Stored data:

========================================

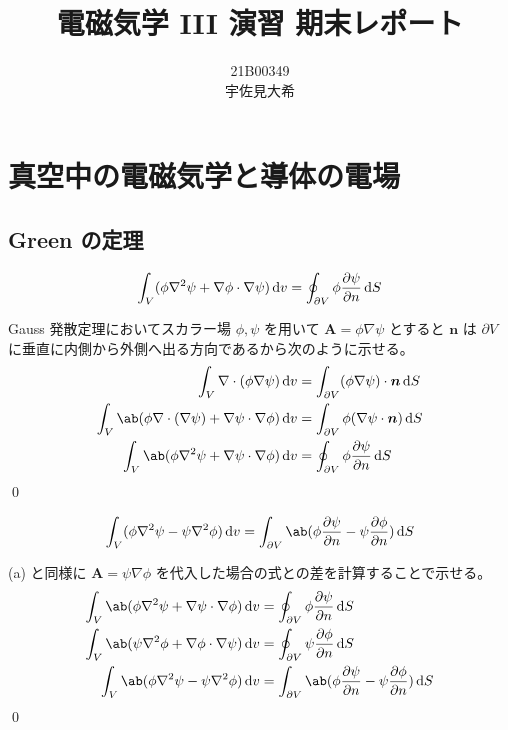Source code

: \documentclass[uplatex,dvipdfmx,a4paper,11pt]{jlreq}
\title{電磁気学 III 演習 期末レポート}
\author{21B00349 \\ 宇佐見大希}
\makeatletter
\newcommand{\laplacian}{\nabla^2}
\numberwithin{equation}{section}
\theoremstyle{definition}
\renewenvironment{proof}[1][\proofname]{\par
  \normalfont
  \topsep6\p@\@plus6\p@ \trivlist
  \item[\hskip\labelsep{\bfseries #1}\@addpunct{\bfseries}]\ignorespaces\quad\par
}{%
  \qed\endtrivlist\@endpefalse
}
\renewcommand\proofname{証明}
\makeatother
\begin{document}
\maketitle
\tableofcontents
\clearpage

\section{真空中の電磁気学と導体の電場}
\setcounter{subsection}{1}
\subsection{Green の定理}
\begin{problem}
\begin{align}
  \int_V(\phi\laplacian\psi + \nabla\phi\cdot\nabla\psi)\dl{v} = \oint_{\partial V}\phi\diffp{\psi}{n}\dl{S}
\end{align}
\end{problem}
\begin{proof}
  Gauss 発散定理においてスカラー場 $\phi, \psi$ を用いて $\bm{A} = \phi\nabla\psi$ とすると $\bm{n}$ は $\partial V$ に垂直に内側から外側へ出る方向であるから次のように示せる。
  \begin{align}
    \int_V\nabla\cdot(\phi\nabla\psi)\dl{v}                                  & = \int_{\partial V}(\phi\nabla\psi)\cdot\bm{n}\dl{S} \\
    \int_V\ab(\phi\nabla\cdot(\nabla\psi) + \nabla\psi\cdot\nabla\phi)\dl{v} & = \int_{\partial V}\phi(\nabla\psi\cdot\bm{n})\dl{S} \\
    \int_V\ab(\phi\laplacian\psi + \nabla\psi\cdot\nabla\phi)\dl{v}          & = \oint_{\partial V}\phi\diffp{\psi}{n}\dl{S}
  \end{align}
\end{proof}

\begin{problem}
\begin{align}
  \int_V(\phi\laplacian\psi - \psi\laplacian\phi)\dl{v} = \int_{\partial V}\ab(\phi\diffp{\psi}{n} - \psi\diffp{\phi}{n})\dl{S}
\end{align}
\end{problem}
\begin{proof}
  (a) と同様に $\bm{A} = \psi\nabla\phi$ を代入した場合の式との差を計算することで示せる。
  \begin{align}
    \int_V\ab(\phi\laplacian\psi + \nabla\psi\cdot\nabla\phi)\dl{v} & = \oint_{\partial V}\phi\diffp{\psi}{n}\dl{S}                           \\
    \int_V\ab(\psi\laplacian\phi + \nabla\phi\cdot\nabla\psi)\dl{v} & = \oint_{\partial V}\psi\diffp{\phi}{n}\dl{S}                           \\
    \int_V\ab(\phi\laplacian\psi - \psi\laplacian\phi)\dl{v}        & = \int_{\partial V}\ab(\phi\diffp{\psi}{n} - \psi\diffp{\phi}{n})\dl{S}
  \end{align}
\end{proof}
\end{document}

========================================

Check each line above for the word "subsection" and copy the ones that have it.

- [Result for this task]:
\setcounter{subsection}{1}
\subsection{Green の定理}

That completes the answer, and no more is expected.